How many of the lines in the data contain "higher"? Give only the number.

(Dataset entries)
*-*-*
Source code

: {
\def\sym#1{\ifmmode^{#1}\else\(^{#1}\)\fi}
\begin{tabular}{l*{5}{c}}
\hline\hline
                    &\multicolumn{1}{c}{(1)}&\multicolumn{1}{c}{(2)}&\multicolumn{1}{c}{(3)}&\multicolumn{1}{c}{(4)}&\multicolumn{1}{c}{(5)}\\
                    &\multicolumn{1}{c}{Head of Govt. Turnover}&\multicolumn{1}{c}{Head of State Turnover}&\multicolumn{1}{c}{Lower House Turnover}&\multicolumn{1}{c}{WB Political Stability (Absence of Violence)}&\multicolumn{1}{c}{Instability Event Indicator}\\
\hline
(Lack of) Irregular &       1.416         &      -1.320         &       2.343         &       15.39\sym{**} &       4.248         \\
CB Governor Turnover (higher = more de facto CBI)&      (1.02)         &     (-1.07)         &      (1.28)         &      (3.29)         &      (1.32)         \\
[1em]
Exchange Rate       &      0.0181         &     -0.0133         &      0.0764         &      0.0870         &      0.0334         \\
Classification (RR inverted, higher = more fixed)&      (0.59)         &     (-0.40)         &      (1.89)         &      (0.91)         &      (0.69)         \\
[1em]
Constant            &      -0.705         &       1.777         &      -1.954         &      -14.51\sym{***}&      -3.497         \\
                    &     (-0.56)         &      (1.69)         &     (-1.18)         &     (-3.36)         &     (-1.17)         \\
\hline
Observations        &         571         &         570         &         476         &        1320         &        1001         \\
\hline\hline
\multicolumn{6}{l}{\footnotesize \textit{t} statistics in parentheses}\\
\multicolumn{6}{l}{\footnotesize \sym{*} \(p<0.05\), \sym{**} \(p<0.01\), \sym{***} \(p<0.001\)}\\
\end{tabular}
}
*-*-*
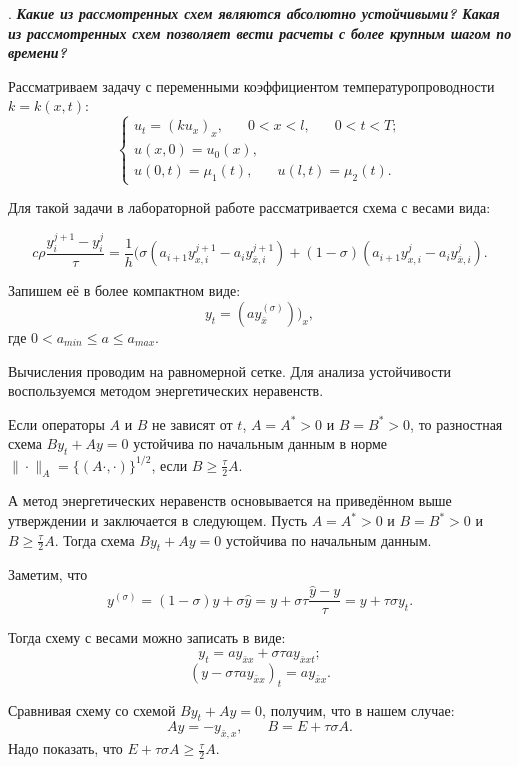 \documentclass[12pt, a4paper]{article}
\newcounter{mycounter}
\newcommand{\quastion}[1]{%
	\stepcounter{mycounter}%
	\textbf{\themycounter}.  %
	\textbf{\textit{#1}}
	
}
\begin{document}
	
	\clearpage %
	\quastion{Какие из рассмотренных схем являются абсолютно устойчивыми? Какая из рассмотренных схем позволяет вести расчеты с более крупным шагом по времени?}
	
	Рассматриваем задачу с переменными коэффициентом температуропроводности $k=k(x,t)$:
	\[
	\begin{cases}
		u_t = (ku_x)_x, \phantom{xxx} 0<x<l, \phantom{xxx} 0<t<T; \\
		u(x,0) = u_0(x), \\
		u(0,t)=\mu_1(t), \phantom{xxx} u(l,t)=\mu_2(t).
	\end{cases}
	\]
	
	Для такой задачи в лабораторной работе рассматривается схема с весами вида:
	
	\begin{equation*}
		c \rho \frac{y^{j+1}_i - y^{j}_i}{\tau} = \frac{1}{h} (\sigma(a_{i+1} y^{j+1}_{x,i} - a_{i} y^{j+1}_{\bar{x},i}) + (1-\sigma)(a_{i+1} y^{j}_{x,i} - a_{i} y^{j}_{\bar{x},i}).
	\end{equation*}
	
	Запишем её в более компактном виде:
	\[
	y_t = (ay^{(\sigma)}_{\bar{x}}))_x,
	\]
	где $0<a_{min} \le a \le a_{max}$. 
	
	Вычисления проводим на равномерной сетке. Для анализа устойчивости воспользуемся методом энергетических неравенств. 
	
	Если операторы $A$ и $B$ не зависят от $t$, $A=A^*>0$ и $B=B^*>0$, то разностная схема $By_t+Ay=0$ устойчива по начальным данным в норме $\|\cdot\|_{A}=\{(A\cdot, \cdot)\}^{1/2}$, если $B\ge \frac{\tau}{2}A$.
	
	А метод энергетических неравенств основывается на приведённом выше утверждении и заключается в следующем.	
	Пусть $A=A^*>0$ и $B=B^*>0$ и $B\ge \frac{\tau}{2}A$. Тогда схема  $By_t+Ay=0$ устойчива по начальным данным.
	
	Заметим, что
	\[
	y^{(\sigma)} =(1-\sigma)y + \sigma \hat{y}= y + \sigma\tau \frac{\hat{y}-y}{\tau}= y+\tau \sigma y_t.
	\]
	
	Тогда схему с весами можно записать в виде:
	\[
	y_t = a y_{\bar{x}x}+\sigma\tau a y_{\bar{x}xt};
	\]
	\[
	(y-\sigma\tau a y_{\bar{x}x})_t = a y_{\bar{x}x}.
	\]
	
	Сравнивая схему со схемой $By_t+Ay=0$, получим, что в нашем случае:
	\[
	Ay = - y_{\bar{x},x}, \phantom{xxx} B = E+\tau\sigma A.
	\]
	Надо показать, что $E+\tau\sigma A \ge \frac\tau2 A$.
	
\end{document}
*-*-*
# Your solution:
2